Autogrowing list in Python?

Question

I need a list-like object that will "autogrow" whenever a slot number greater or equal to its length is accessed, filling up all the newly created slots with some pre-specified default value. E.g.:

# hypothetical DefaultList class
x = DefaultList(list('abc'), default='*')
x[6] = 'g'
print x[2], x[4], x[6], x[8]  # should print 'c * g *'

Thanks!

PS. I know it is not hard to implement a class like this, but I avoid wheel-reinvention as much as possible, especially if a particularly efficient/well-designed wheel already exists.

PS2. A dict (or a collections.defaultdict) is not an acceptable implementation of the desired data structure.
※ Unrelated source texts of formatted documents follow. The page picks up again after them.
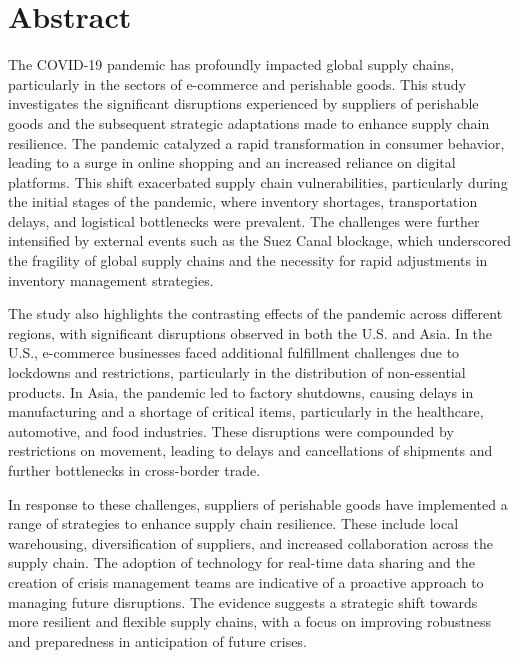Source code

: \thispagestyle{plain}			%
\section*{Abstract}

The COVID-19 pandemic has profoundly impacted global supply chains, particularly in the sectors of e-commerce and perishable goods. This study investigates the significant disruptions experienced by suppliers of perishable goods and the subsequent strategic adaptations made to enhance supply chain resilience. The pandemic catalyzed a rapid transformation in consumer behavior, leading to a surge in online shopping and an increased reliance on digital platforms. This shift exacerbated supply chain vulnerabilities, particularly during the initial stages of the pandemic, where inventory shortages, transportation delays, and logistical bottlenecks were prevalent. The challenges were further intensified by external events such as the Suez Canal blockage, which underscored the fragility of global supply chains and the necessity for rapid adjustments in inventory management strategies.

The study also highlights the contrasting effects of the pandemic across different regions, with significant disruptions observed in both the U.S. and Asia. In the U.S., e-commerce businesses faced additional fulfillment challenges due to lockdowns and restrictions, particularly in the distribution of non-essential products. In Asia, the pandemic led to factory shutdowns, causing delays in manufacturing and a shortage of critical items, particularly in the healthcare, automotive, and food industries. These disruptions were compounded by restrictions on movement, leading to delays and cancellations of shipments and further bottlenecks in cross-border trade.

In response to these challenges, suppliers of perishable goods have implemented a range of strategies to enhance supply chain resilience. These include local warehousing, diversification of suppliers, and increased collaboration across the supply chain. The adoption of technology for real-time data sharing and the creation of crisis management teams are indicative of a proactive approach to managing future disruptions. The evidence suggests a strategic shift towards more resilient and flexible supply chains, with a focus on improving robustness and preparedness in anticipation of future crises.

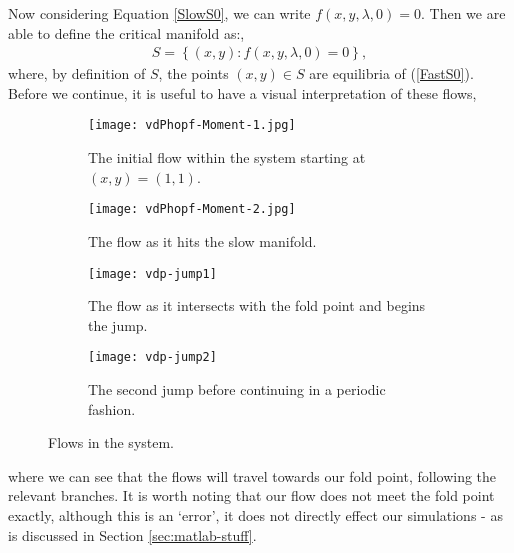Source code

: Now considering Equation \ref{SlowS0}, we can write $f(x,y,\lambda, 0)=0$. Then we are able to define the critical manifold as:,
\begin{align} \label{CriticalS}
S= \left\{ (x,y) : f(x,y,\lambda, 0)=0 \right \},
\end{align}
where, by definition of $S$, the points $(x,y) \in S$ are equilibria of (\ref{FastS0}). Before we continue, it is useful to have a visual interpretation of these flows,
\begin{figure}[h!]\centering

	\begin{subfigure}[t]{0.45\textwidth}
		\centering
		\texttt{[image: vdPhopf-Moment-1.jpg]}
		\caption{The initial flow within the system starting at $ (x,y)=(1,1) $.}
	\end{subfigure}
	\hfill
	\begin{subfigure}[t]{0.45\textwidth}
		\centering
		\texttt{[image: vdPhopf-Moment-2.jpg]}
		\caption{The flow as it hits the slow manifold.}
	\end{subfigure}

	\vspace{1cm}
	\begin{subfigure}[t]{0.45\textwidth}
		\centering
		\texttt{[image: vdp-jump1]}
		\caption{The flow as it intersects with the fold point and begins the jump.}
	\end{subfigure}
	\hfill
	\begin{subfigure}[t]{0.45\textwidth}\centering
		\texttt{[image: vdp-jump2]}
		\caption{The second jump before continuing in a periodic fashion.}
	\end{subfigure}
	\caption{Flows in the \vdp system.}
	\label{fig: vdp flow diagram}
\end{figure}\newline
where we can see that the flows will travel towards our fold point, following the relevant branches. It is worth noting that our flow does not meet the fold point exactly, although this is an `error', it does not directly effect our simulations - as is discussed in Section \ref{sec:matlab-stuff}.
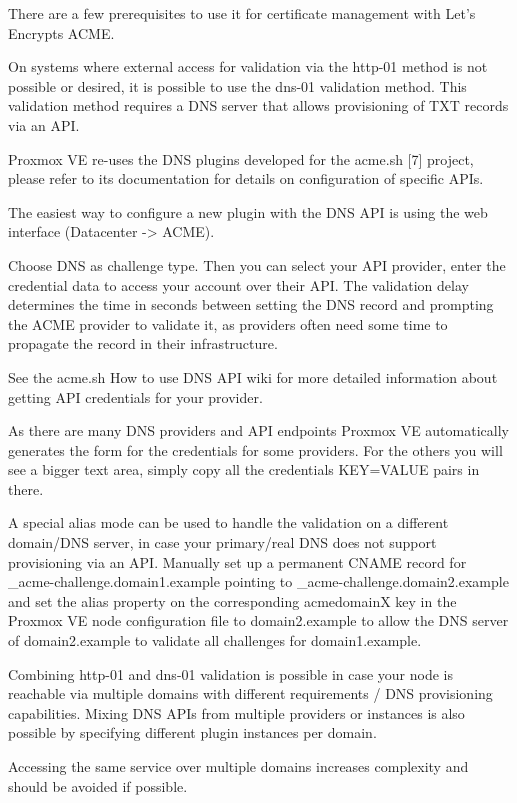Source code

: There are a few prerequisites to use it for certificate management with Let’s Encrypts ACME.

On systems where external access for validation via the http-01 method is not possible or desired, it is possible to use the dns-01 validation method. This validation method requires a DNS server that allows provisioning of TXT records via an API.

Proxmox VE re-uses the DNS plugins developed for the acme.sh [7] project, please refer to its documentation for details on configuration of specific APIs.

The easiest way to configure a new plugin with the DNS API is using the web interface (Datacenter -> ACME).

Choose DNS as challenge type. Then you can select your API provider, enter the credential data to access your account over their API. The validation delay determines the time in seconds between setting the DNS record and prompting the ACME provider to validate it, as providers often need some time to propagate the record in their infrastructure.

See the acme.sh How to use DNS API wiki for more detailed information about getting API credentials for your provider.

As there are many DNS providers and API endpoints Proxmox VE automatically generates the form for the credentials for some providers. For the others you will see a bigger text area, simply copy all the credentials KEY=VALUE pairs in there.

A special alias mode can be used to handle the validation on a different domain/DNS server, in case your primary/real DNS does not support provisioning via an API. Manually set up a permanent CNAME record for _acme-challenge.domain1.example pointing to _acme-challenge.domain2.example and set the alias property on the corresponding acmedomainX key in the Proxmox VE node configuration file to domain2.example to allow the DNS server of domain2.example to validate all challenges for domain1.example.

Combining http-01 and dns-01 validation is possible in case your node is reachable via multiple domains with different requirements / DNS provisioning capabilities. Mixing DNS APIs from multiple providers or instances is also possible by specifying different plugin instances per domain.

Accessing the same service over multiple domains increases complexity and should be avoided if possible.

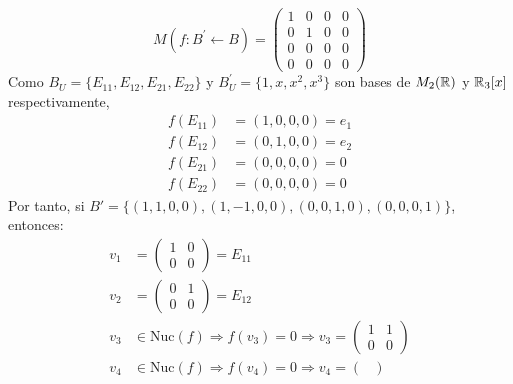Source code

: \documentclass[12pt]{article}
\begin{document}
\begin{enumerate}
\begin{enumerate}
		            \begin{equation*}
			            M(f : B^{'} \leftarrow B) = \begin{pmatrix}
				            1 & 0 & 0 & 0 \\
				            0 & 1 & 0 & 0 \\
				            0 & 0 & 0 & 0 \\
				            0 & 0 & 0 & 0
			            \end{pmatrix}
		            \end{equation*}
		            Como $B_U=\{E_{11},E_{12},E_{21},E_{22}\}$ y $B_U^{'} = \{1,x,x^2,x^3\}$ son bases de $M_2({\mathbb{R}})$ y ${\mathbb{R}}_3[x]$ respectivamente,
		            \begin{align*}
			            f(E_{11}) & = (1,0,0,0) = e_1 \\
			            f(E_{12}) & = (0,1,0,0) = e_2 \\
			            f(E_{21}) & = (0,0,0,0) = 0   \\
			            f(E_{22}) & = (0,0,0,0) = 0
		            \end{align*}
		            Por tanto, si $B'=\{(1,1,0,0),(1,-1,0,0),(0,0,1,0),(0,0,0,1)\}$, entonces:
		            \begin{align*}
			            v_1 & = \begin{pmatrix}
				                    1 & 0 \\
				                    0 & 0
			                    \end{pmatrix} = E_{11}                                                  \\
			            v_2 & = \begin{pmatrix}
				                    0 & 1 \\
				                    0 & 0
			                    \end{pmatrix} = E_{12}                                                  \\
			            v_3 & \in \text{Nuc}(f) \Rightarrow f(v_3) = 0 \Rightarrow v_3 = \begin{pmatrix}
				                                                                             1 & 1 \\
				                                                                             0 & 0
			                                                                             \end{pmatrix} \\
			            v_4 & \in \text{Nuc}(f) \Rightarrow f(v_4) = 0 \Rightarrow v_4 = \begin{pmatrix}

\end{pmatrix}
\end{align*}
\end{enumerate}
\end{enumerate}
\end{document}
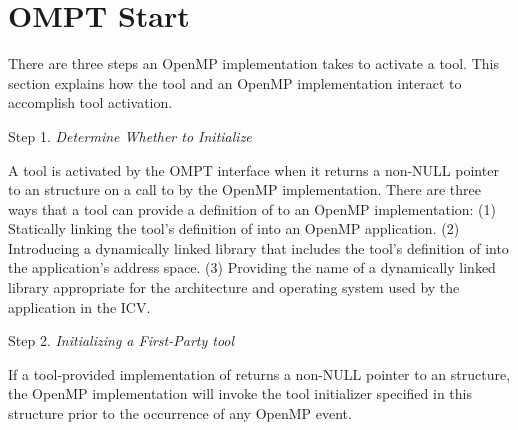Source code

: \pagebreak
\section{OMPT Start}
\label{sec:ompt_start}

There are three steps an OpenMP implementation takes to activate a tool.
This section explains how the tool and an OpenMP implementation interact to accomplish tool activation.

Step 1. \emph{Determine Whether to Initialize}
\begin{adjustwidth}{2.5em}{0pt}
A tool is activated by the OMPT interface when it returns a non-NULL pointer to an  structure on a call to  by the OpenMP implementation.
There are three ways that a tool can provide a definition of  to an OpenMP implementation:
(1) Statically linking the tool's definition of  into an OpenMP application.
(2) Introducing a dynamically linked library that includes the tool's definition of
 into the application's address space.
(3) Providing the name of a dynamically linked library appropriate for the architecture
and operating system used by the application in the  ICV.
\end{adjustwidth}

Step 2. \emph{Initializing a First-Party tool}
\begin{adjustwidth}{2.5em}{0pt}
If a tool-provided implementation of  returns a non-NULL pointer
to an  structure, the OpenMP implementation will invoke
the tool initializer specified in this structure prior to the occurrence of any OpenMP event.
\end{adjustwidth}


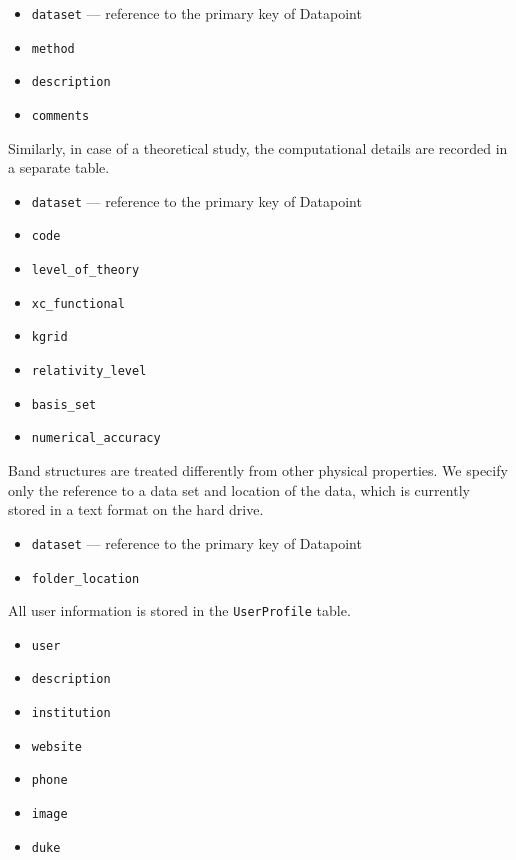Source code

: \documentclass{article}
\begin{document}
\begin{tcolorbox}[colback=green!5,colframe=green!40!black,title=ExperimentalDetails(Base)]
  \begin{itemize}
  \item \texttt{dataset} --- reference to the primary key of Datapoint
  \item \texttt{method}
  \item \texttt{description}
  \item \texttt{comments}
  \end{itemize}
\end{tcolorbox}

Similarly, in case of a theoretical study, the computational details are recorded in a separate table.
\begin{tcolorbox}[colback=green!5,colframe=green!40!black,title=ComputationalDetails(Base)]
  \begin{itemize}
  \item \texttt{dataset} --- reference to the primary key of Datapoint
  \item \texttt{code}
  \item \texttt{level\_of\_theory}
  \item \texttt{xc\_functional}
  \item \texttt{kgrid}
  \item \texttt{relativity\_level}
  \item \texttt{basis\_set}
  \item \texttt{numerical\_accuracy}
  \end{itemize}
\end{tcolorbox}

Band structures are treated differently from other physical properties. We specify only the reference to a data set and location of the data, which is currently stored in a text format on the hard drive.
\begin{tcolorbox}[colback=green!5,colframe=green!40!black,title=BandStructure(Base)]
  \begin{itemize}
  \item \texttt{dataset} --- reference to the primary key of Datapoint
  \item \texttt{folder\_location}
  \end{itemize}
\end{tcolorbox}

All user information is stored in the \texttt{UserProfile} table.
\begin{tcolorbox}[colback=green!5,colframe=green!40!black,title=UserProfile]
  \begin{itemize}
  \item \texttt{user}
  \item \texttt{description}
  \item \texttt{institution}
  \item \texttt{website}
  \item \texttt{phone}
  \item \texttt{image}
  \item \texttt{duke}
  \end{itemize}
\end{tcolorbox}
\end{document}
For why, see here: http://groups.google.com/group/comp.lang.python/msg/bcf360dfe8e868d1?hl=en

Answer 1

class DefaultList(list):
    def __init__(self,*args,**kwargs):
        list.__init__(self,*args)
        self.default=kwargs.get('default',None)
    def __getitem__(self,key):
        # retrieving an item does not expand the list
        if isinstance(key,slice):
            return [self[elt] for elt in range(key.start,key.stop,key.step)]
        else:
            try:
                return list.__getitem__(self,key)
            except IndexError:
                return self.default
    def __setitem__(self,key,value):
        # setting an item may expand the list
        try:
            list.__setitem__(self,key,value)
        except IndexError:
            self.extend([self.default]*(key-len(self)))
            self.append(value)

x = DefaultList(list('abc'), default='*')
print(x)
# ['a', 'b', 'c']
x[6] = 'g'
print(x)
# ['a', 'b', 'c', '*', '*', '*', 'g']
print x[2], x[4], x[6], x[8]  # should print 'c * g *'
# c * g *
print(x[2:9:2])
# ['c', '*', 'g', '*']

Answer 2

I would use a sparse data structure (1xn matrix).